I also don't think you should get ANY UE back from lowering or removing attributes. None. You simply gain UE at the usual rate. I can't think of a reason why a UE refund of any kind is needed or good.

I personally don't mind the lowering of stats or the removal of advantages but I'd want rate very carefully controlled. It should take so long to move a decent leveled skill back to nothing that it's prohibitive. It should take twice as long to lower stats than skills. But I'd want lowering rate to be largely equal to raising rates. So if it would take 120 days at 3 UE a day to get from 0 to where my Basket Weaving skill is today, it should take that long for me to reduce it back to zero.

If we make massive changes time prohibitive and do not provide UE paybacks and force people to regain at the usual rates, I think it would prove challenging for someone to tweak to perfect min-max. Not impossible but harder. Also the rate would make it easier for staff to spot problem adjustments and it would mean that it would take a while for hard earned paydata on a PC to be made useless using this system - a good thing in my opinion.

@Grey0

Unlearning should take as long as learning it took? Sounds good to me.

I don't really care if you get it refunded or not, but it would be good if it at least got refunded in your max UE pool, so that you're not actually limited and getting less points than other characters in the long run.

The general consensus appears to be you should be able to gradually degrade your skills even before you reach max UE, but your stats cannot be changed.

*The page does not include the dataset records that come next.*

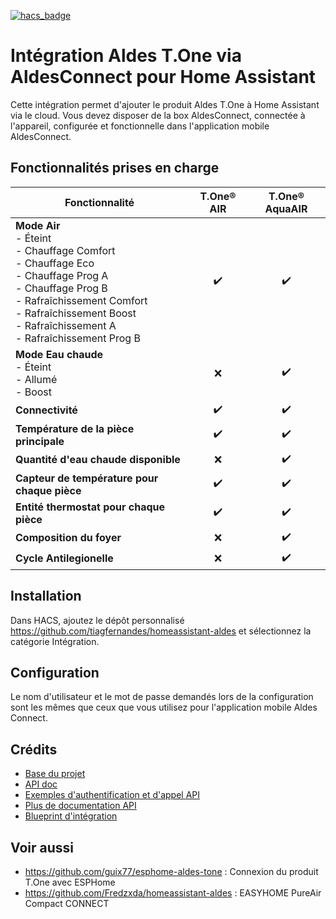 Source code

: [![hacs_badge](https://img.shields.io/badge/HACS-Custom-41BDF5.svg)](https://github.com/hacs/integration)

# Intégration Aldes T.One via AldesConnect pour Home Assistant

Cette intégration permet d'ajouter le produit Aldes T.One à Home Assistant via le cloud. Vous devez disposer de la box AldesConnect, connectée à l'appareil, configurée et fonctionnelle dans l'application mobile AldesConnect.

## Fonctionnalités prises en charge

| **Fonctionnalité**                                                                                                                                                                                                             | **T.One® AIR** | **T.One® AquaAIR** |
| ------------------------------------------------------------------------------------------------------------------------------------------------------------------------------------------------------------------------------ | :------------: | :----------------: |
| **Mode Air** <br>- Éteint<br>- Chauffage Comfort<br>- Chauffage Eco<br>- Chauffage Prog A<br>- Chauffage Prog B<br>- Rafraîchissement Comfort<br>- Rafraîchissement Boost<br>- Rafraîchissement A<br>- Rafraîchissement Prog B |       ✔️        |         ✔️          |
| **Mode Eau chaude** <br>- Éteint<br>- Allumé<br>- Boost                                                                                                                                                                        |       ❌        |         ✔️          |
| **Connectivité**                                                                                                                                                                                                               |       ✔️        |         ✔️          |
| **Température de la pièce principale**                                                                                                                                                                                         |       ✔️        |         ✔️          |
| **Quantité d'eau chaude disponible**                                                                                                                                                                                           |       ❌        |         ✔️          |
| **Capteur de température pour chaque pièce**                                                                                                                                                                                   |       ✔️        |         ✔️          |
| **Entité thermostat pour chaque pièce**                                                                                                                                                                                        |       ✔️        |         ✔️          |
| **Composition du foyer**                                                                                                                                                                                        |       ❌        |         ✔️          |
| **Cycle Antilegionelle**                                                                                                                                                                                        |       ❌        |         ✔️          |

## Installation

Dans HACS, ajoutez le dépôt personnalisé <https://github.com/tiagfernandes/homeassistant-aldes> et sélectionnez la catégorie Intégration.

## Configuration

Le nom d'utilisateur et le mot de passe demandés lors de la configuration sont les mêmes que ceux que vous utilisez pour l'application mobile Aldes Connect.

## Crédits

- [Base du projet](https://github.com/guix77/homeassistant-aldes)
- [API doc](https://community.jeedom.com/t/aldes-connect-api/57068)
- [Exemples d'authentification et d'appel API](https://github.com/aalmazanarbs/hassio_aldes)
- [Plus de documentation API](https://community.jeedom.com/t/aldes-t-one-api-php/94269)
- [Blueprint d'intégration](https://github.com/custom-components/integration_blueprint)

## Voir aussi

- <https://github.com/guix77/esphome-aldes-tone> : Connexion du produit T.One avec ESPHome
- <https://github.com/Fredzxda/homeassistant-aldes> : EASYHOME PureAir Compact CONNECT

This allows characters some flexibility in exploring different aspects of the game and fixing those pesky mistypes while still being slow enough that investing in skills is still a meaningful investment.
I don't know about 'general consensus'. I for one would prefer it if stats could be reduced if decent checks and balances can be put in place and I think it's worth the effort to try and create such checks and balances.
Doesn't refund directly to you, will add back to your pool? That would make sense.

Possibly also put a cap in place on investment along the spirit in respecs of 'you can't remove something you're known for just for the hell of it.' Past a certain point of UE, it's not going anywhere.

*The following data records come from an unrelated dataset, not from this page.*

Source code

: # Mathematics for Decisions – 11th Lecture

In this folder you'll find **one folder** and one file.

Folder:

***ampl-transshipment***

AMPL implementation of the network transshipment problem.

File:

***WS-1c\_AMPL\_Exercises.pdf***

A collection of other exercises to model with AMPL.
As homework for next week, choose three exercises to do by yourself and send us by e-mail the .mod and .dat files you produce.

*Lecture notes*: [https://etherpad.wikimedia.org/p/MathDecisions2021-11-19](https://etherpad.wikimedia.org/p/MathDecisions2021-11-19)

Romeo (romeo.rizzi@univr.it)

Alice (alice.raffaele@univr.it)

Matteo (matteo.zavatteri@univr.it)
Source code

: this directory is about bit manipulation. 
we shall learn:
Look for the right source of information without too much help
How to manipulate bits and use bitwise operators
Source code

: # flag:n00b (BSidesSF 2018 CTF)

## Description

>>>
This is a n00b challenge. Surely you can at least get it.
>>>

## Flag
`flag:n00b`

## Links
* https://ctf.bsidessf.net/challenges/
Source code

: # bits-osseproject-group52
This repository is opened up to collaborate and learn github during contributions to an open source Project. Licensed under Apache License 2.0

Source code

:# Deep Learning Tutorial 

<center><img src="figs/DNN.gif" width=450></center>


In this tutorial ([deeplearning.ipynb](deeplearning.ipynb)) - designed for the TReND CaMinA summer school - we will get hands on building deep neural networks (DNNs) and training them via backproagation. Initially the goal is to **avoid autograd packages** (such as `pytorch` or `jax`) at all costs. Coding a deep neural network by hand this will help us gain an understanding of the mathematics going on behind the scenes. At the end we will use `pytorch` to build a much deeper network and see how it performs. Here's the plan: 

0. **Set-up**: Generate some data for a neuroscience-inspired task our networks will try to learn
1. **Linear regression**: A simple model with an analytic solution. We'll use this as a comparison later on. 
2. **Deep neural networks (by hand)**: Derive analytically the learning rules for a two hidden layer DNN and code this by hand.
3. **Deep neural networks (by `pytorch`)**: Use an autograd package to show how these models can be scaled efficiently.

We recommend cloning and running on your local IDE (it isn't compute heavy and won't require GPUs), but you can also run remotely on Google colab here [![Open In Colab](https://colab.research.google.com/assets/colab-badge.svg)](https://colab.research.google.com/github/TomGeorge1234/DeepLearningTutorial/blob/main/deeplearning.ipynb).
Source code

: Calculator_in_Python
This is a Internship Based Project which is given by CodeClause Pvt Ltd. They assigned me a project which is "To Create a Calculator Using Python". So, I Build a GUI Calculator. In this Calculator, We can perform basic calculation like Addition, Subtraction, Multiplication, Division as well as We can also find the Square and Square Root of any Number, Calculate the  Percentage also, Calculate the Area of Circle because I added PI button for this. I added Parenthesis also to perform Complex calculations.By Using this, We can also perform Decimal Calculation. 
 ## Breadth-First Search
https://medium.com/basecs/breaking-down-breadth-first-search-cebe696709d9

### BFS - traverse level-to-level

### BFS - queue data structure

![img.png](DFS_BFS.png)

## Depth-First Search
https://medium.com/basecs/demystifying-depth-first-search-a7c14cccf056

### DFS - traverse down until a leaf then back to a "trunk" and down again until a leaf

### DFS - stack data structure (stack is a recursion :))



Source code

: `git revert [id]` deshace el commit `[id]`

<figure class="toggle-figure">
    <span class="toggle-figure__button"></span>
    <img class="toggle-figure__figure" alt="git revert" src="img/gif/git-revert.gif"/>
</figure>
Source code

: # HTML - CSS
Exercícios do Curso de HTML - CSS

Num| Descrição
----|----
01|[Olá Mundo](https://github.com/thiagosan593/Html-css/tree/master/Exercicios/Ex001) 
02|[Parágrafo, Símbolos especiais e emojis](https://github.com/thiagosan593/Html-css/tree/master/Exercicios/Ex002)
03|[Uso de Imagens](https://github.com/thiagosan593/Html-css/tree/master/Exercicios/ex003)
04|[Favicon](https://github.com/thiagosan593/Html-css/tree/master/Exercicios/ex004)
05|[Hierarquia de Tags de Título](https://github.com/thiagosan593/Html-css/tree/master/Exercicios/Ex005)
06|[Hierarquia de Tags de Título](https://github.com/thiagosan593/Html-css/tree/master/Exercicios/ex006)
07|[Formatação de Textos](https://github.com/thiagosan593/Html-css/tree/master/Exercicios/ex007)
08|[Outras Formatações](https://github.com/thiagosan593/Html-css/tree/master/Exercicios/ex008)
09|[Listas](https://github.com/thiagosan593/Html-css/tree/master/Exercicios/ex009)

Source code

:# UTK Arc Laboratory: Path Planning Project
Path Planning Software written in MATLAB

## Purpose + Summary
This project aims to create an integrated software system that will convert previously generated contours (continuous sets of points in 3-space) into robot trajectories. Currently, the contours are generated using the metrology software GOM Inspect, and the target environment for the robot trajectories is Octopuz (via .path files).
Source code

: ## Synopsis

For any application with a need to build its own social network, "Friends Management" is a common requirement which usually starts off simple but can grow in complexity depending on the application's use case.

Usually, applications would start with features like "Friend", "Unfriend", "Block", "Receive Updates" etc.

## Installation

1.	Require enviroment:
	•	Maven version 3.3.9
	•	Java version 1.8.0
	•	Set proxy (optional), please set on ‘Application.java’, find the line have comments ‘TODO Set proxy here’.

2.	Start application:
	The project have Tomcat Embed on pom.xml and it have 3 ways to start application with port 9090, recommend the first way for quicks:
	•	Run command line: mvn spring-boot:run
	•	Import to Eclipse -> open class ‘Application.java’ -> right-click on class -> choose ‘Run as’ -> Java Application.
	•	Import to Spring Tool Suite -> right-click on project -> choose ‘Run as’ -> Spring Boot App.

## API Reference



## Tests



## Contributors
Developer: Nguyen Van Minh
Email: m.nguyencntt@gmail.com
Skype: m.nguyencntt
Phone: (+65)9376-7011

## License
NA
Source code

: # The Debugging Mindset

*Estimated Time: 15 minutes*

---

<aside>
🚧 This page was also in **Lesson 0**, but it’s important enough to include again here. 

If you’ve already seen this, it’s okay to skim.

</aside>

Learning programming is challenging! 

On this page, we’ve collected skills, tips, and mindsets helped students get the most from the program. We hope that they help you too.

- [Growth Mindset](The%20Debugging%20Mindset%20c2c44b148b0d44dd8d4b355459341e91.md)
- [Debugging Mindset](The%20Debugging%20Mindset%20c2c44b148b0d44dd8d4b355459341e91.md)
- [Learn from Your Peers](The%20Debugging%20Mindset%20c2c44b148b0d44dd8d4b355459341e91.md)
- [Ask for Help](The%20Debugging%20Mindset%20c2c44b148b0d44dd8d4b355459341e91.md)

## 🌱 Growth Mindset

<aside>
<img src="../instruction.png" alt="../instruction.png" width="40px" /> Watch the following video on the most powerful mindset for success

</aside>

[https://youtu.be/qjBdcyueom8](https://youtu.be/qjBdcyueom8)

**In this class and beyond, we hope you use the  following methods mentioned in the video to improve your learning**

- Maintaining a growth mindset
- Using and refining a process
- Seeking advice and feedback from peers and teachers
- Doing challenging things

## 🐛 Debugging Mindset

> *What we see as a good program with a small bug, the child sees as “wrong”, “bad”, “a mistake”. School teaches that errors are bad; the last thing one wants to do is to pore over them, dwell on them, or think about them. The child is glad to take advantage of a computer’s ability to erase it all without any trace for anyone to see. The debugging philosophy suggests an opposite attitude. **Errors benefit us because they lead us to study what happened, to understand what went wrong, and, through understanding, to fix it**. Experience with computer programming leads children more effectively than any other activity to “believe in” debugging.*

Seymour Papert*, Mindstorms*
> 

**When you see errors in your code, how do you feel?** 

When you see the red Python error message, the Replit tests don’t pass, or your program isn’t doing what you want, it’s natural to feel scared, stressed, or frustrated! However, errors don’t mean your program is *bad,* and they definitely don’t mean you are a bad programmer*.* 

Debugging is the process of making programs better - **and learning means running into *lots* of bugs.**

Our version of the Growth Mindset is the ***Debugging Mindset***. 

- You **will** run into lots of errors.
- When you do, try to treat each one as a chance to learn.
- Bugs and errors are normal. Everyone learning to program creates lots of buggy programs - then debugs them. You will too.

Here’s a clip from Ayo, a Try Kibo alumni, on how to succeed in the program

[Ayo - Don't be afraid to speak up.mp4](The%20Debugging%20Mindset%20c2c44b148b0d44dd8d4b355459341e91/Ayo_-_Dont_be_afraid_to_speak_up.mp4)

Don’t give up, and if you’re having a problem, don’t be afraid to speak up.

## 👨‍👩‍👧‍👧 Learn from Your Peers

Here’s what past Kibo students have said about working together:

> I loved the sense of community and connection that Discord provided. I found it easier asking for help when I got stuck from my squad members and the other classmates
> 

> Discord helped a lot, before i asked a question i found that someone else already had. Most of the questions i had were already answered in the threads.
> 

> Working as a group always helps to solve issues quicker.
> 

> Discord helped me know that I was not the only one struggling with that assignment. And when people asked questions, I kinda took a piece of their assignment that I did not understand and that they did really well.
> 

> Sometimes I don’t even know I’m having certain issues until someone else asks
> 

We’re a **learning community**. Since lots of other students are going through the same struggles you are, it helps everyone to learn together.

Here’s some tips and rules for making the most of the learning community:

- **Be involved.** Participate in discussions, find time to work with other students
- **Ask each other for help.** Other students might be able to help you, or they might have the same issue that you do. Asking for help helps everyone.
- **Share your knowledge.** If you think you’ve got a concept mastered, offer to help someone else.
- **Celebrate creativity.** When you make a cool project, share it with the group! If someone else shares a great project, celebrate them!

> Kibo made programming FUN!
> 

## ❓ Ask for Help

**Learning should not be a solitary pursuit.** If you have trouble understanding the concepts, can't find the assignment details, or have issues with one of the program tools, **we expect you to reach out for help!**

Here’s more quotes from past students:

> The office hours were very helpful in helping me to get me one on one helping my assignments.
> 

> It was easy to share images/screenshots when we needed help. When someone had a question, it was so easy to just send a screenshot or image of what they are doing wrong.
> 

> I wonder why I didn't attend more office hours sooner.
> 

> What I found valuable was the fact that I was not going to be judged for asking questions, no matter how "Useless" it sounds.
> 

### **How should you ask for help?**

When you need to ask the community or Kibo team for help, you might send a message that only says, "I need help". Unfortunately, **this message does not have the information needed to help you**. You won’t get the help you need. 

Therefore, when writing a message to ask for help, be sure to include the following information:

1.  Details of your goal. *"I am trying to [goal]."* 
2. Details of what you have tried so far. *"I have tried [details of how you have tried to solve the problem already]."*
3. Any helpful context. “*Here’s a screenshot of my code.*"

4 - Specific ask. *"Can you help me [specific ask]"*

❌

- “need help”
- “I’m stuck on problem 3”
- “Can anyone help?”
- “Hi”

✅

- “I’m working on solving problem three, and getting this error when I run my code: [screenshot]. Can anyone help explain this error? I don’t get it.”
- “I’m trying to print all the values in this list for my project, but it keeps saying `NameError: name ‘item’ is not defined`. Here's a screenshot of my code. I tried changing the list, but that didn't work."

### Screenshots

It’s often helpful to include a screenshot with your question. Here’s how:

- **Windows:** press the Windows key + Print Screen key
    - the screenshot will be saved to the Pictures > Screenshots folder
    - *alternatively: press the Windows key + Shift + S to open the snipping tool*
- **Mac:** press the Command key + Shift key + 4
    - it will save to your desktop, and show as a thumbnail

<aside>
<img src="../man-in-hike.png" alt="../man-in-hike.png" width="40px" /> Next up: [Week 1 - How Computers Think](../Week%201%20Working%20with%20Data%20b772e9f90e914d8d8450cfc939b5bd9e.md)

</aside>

I'm going to point out though re: stats that any kind of reallotment isn't going to be possible to prevent from being respent on stats.

Let's not manufacture consensus, please. It's a way of silencing discussion.

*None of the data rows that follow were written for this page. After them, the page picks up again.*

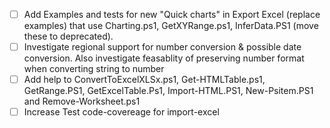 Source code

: - [ ] Add Examples and tests for new "Quick charts" in Export Excel  (replace examples) that use Charting.ps1, GetXYRange.ps1, InferData.PS1 (move these to deprecated). 
- [ ] Investigate regional support for number conversion & possible date conversion. Also investigate feasablity of preserving number format when converting string to number
- [ ] Add help to ConvertToExcelXLSx.ps1, Get-HTMLTable.ps1, GetRange.PS1,  GetExcelTable.Ps1, Import-HTML.PS1,   New-Psitem.PS1 and Remove-Worksheet.ps1 
- [ ] Increase Test code-covereage for import-excel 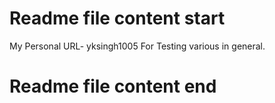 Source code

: # Readme file content start
 My Personal URL- yksingh1005
 For Testing various in general.
# Readme file content end
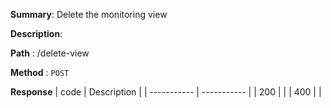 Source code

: **Summary**: Delete the monitoring view

**Description**:

**Path** : /delete-view

**Method** : `POST`

**Response**
| code      | Description |
| ----------- | ----------- |
|  200   |       |
|  400   |       |

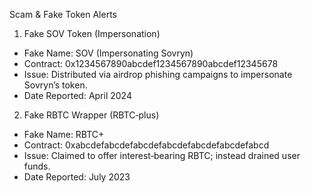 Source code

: Scam & Fake Token Alerts

1. Fake SOV Token (Impersonation)
- Fake Name: SOV (Impersonating Sovryn)
- Contract: 0x1234567890abcdef1234567890abcdef12345678  
- Issue: Distributed via airdrop phishing campaigns to impersonate Sovryn’s token.
- Date Reported: April 2024

2. Fake RBTC Wrapper (RBTC‑plus)
- Fake Name: RBTC+
- Contract: 0xabcdefabcdefabcdefabcdefabcdefabcdefabcd  
- Issue: Claimed to offer interest‑bearing RBTC; instead drained user funds.
- Date Reported: July 2023
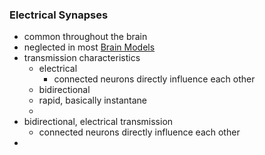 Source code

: ### Electrical Synapses
+ common throughout the brain
+ neglected in most [Brain Models](../Brain%20Models/Brain%20Models.md)
+ transmission characteristics
	+ electrical
		+ connected neurons directly influence each other
	+ bidirectional
	+ rapid, basically instantane
	+ 
+ bidirectional, electrical transmission
	+ connected neurons directly influence each other
+  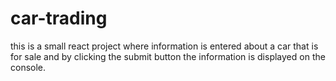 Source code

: # car-trading
this is a small react project where information is entered about a car that is for sale and by clicking the submit button the information is displayed on the console.
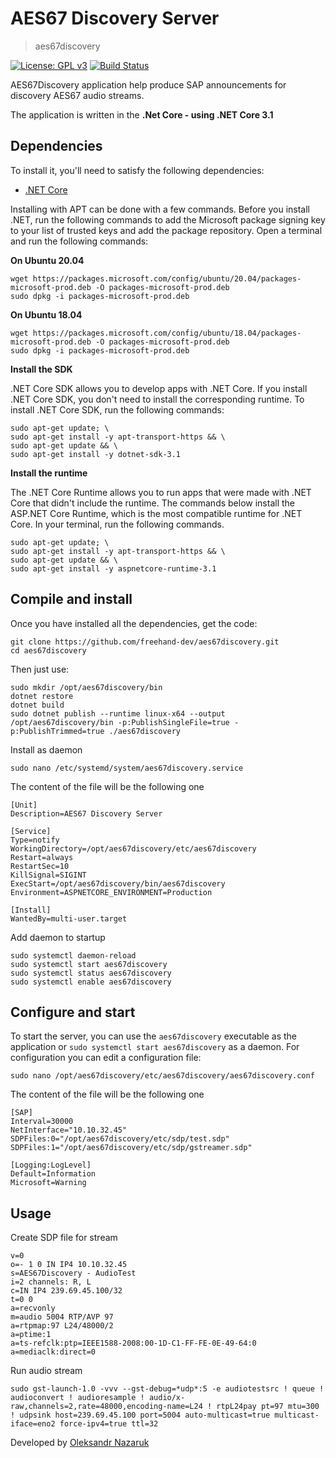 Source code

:AES67 Discovery Server
======

> aes67discovery

[![License: GPL v3](https://img.shields.io/badge/License-GPLv3-brightgreen.svg)](COPYING)
[![Build Status](https://dev.azure.com/oleksandr-nazaruk/aes67discovery/_apis/build/status/aes67discovery-CI)](https://dev.azure.com/oleksandr-nazaruk/aes67discovery/_apis/build/status/aes67discovery-CI)


AES67Discovery application help produce SAP announcements for discovery AES67 audio streams.

The application is written in the **.Net Core - using .NET Core 3.1**


## Dependencies
To install it, you'll need to satisfy the following dependencies:

* [.NET Core](https://dotnet.microsoft.com/download)

Installing with APT can be done with a few commands. Before you install .NET, run the following commands to add the Microsoft package signing key to your list of trusted keys and add the package repository.
Open a terminal and run the following commands:

<b>On Ubuntu 20.04</b>

	wget https://packages.microsoft.com/config/ubuntu/20.04/packages-microsoft-prod.deb -O packages-microsoft-prod.deb
	sudo dpkg -i packages-microsoft-prod.deb

<b>On Ubuntu 18.04</b>

	wget https://packages.microsoft.com/config/ubuntu/18.04/packages-microsoft-prod.deb -O packages-microsoft-prod.deb
	sudo dpkg -i packages-microsoft-prod.deb


<b>Install the SDK</b>

.NET Core SDK allows you to develop apps with .NET Core. If you install .NET Core SDK, you don't need to install the corresponding runtime. To install .NET Core SDK, run the following commands:

	sudo apt-get update; \
	sudo apt-get install -y apt-transport-https && \
	sudo apt-get update && \
	sudo apt-get install -y dotnet-sdk-3.1

<b>Install the runtime</b>

The .NET Core Runtime allows you to run apps that were made with .NET Core that didn't include the runtime. The commands below install the ASP.NET Core Runtime, which is the most compatible runtime for .NET Core. In your terminal, run the following commands.

	sudo apt-get update; \
  	sudo apt-get install -y apt-transport-https && \
  	sudo apt-get update && \
  	sudo apt-get install -y aspnetcore-runtime-3.1


## Compile and install
Once you have installed all the dependencies, get the code:

	git clone https://github.com/freehand-dev/aes67discovery.git
	cd aes67discovery

Then just use:

	sudo mkdir /opt/aes67discovery/bin
	dotnet restore
	dotnet build
	sudo dotnet publish --runtime linux-x64 --output /opt/aes67discovery/bin -p:PublishSingleFile=true -p:PublishTrimmed=true ./aes67discovery

Install as daemon
   
	sudo nano /etc/systemd/system/aes67discovery.service

The content of the file will be the following one

	[Unit]
	Description=AES67 Discovery Server

	[Service]
	Type=notify
	WorkingDirectory=/opt/aes67discovery/etc/aes67discovery
	Restart=always
	RestartSec=10
	KillSignal=SIGINT
	ExecStart=/opt/aes67discovery/bin/aes67discovery
	Environment=ASPNETCORE_ENVIRONMENT=Production 

	[Install]
	WantedBy=multi-user.target

Add daemon to startup

	sudo systemctl daemon-reload
	sudo systemctl start aes67discovery
	sudo systemctl status aes67discovery
	sudo systemctl enable aes67discovery


## Configure and start
To start the server, you can use the `aes67discovery` executable as the application or `sudo systemctl start aes67discovery` as a daemon. For configuration you can edit a configuration file:

	sudo nano /opt/aes67discovery/etc/aes67discovery/aes67discovery.conf

The content of the file will be the following one

	[SAP]
	Interval=30000
	NetInterface="10.10.32.45"
	SDPFiles:0="/opt/aes67discovery/etc/sdp/test.sdp"
	SDPFiles:1="/opt/aes67discovery/etc/sdp/gstreamer.sdp"

	[Logging:LogLevel]
	Default=Information
	Microsoft=Warning

## Usage

Create SDP file for stream

   	v=0
	o=- 1 0 IN IP4 10.10.32.45
	s=AES67Discovery - AudioTest
	i=2 channels: R, L
	c=IN IP4 239.69.45.100/32
	t=0 0
	a=recvonly
	m=audio 5004 RTP/AVP 97
	a=rtpmap:97 L24/48000/2
	a=ptime:1
	a=ts-refclk:ptp=IEEE1588-2008:00-1D-C1-FF-FE-0E-49-64:0
	a=mediaclk:direct=0


Run audio stream

	sudo gst-launch-1.0 -vvv --gst-debug=*udp*:5 -e audiotestsrc ! queue ! audioconvert ! audioresample ! audio/x-raw,channels=2,rate=48000,encoding-name=L24 ! rtpL24pay pt=97 mtu=300 ! udpsink host=239.69.45.100 port=5004 auto-multicast=true multicast-iface=eno2 force-ipv4=true ttl=32


Developed by [Oleksandr Nazaruk](https://github.com/freehand-dev)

I see no issue with stats and skills degrading, being able to re-train your body over time does make sense, though it also makes sense this is a slower process.

I think even a very slow allowance for change over time rather locking people in would encourage more archetype exploration rather than the glut of combat archetypes which have been so well-demonstrated as working, versus others that might be good but you risk spending a year just to find out.

Re: Grey0.

So if it would take 120 days at 3 UE a day to get from 0 to where my Basket Weaving skill is today, it should take that long for me to reduce it back to zero.

I might be wrong, but I think it would take longer to lose 1 point per day than it took to invest 120 days in a skill.

I also don't think you should get ANY UE back from lowering or removing attributes. None.

If it were that way, it would have zero value to anyone who wasn't max UE (or reasonably close), because you'd be removing a skill in return for a miniscule reward 3 years later. Giving a pittance back immediately provides incentive to keep your sheet tidy.

@Kiwi

I like your thinking. If your skill in one thing is very, VERY high, you can't degrade it. It is something that is so deeply rooted in you that it's could be something you've learned from a very young age. Something your character does naturally at this point.

I might be wrong, but I think it would take longer to lose 1 point per day than it took to invest 120 days in a skill.

I don't understand what you are saying here. We have a set UR rate and a set cost for stat and skill increase based on the curve. We don't have any kind of defined reduction rate so I don't see how we can compare them. What I was trying to express was that the rate needs to be carefully considered and that, in my opinion, the decrease rate should match up with increase rate. Not be faster in any way.

If it were that way, it would have zero value to anyone who wasn't max UE (or reasonably close), because you'd be removing a skill in return for a miniscule reward 3 years later. Giving a pittance back immediately provides incentive to keep your sheet tidy.

It has plenty of value. Those two U level skills you accidentally invested in go away. Yes, it will take you a sngle UE gain longer to reach max UE than it would have if you hadn't made the mistakes but at least you could do something abut it now instead of waiting a year hoping for a respec.

Additionally, I don't know why we should incentivize people to 'tidy up their @stats' or to make more drastic changes to their characters. I see no benefit to the game at large to 'encourage' either thing. I can, however, see some down sides to allowing rapid shifting.

ICly, people spend a lot of time learning about other people. They pay for paydata. They hire snitches. They kiss people's buts. All so they can gauge what a person can do, can't do and how competently. So I think changes to your character need to be done at a controlled rate so as to not make hard earned info become useless, or worse, incorrect to the point of hurting you.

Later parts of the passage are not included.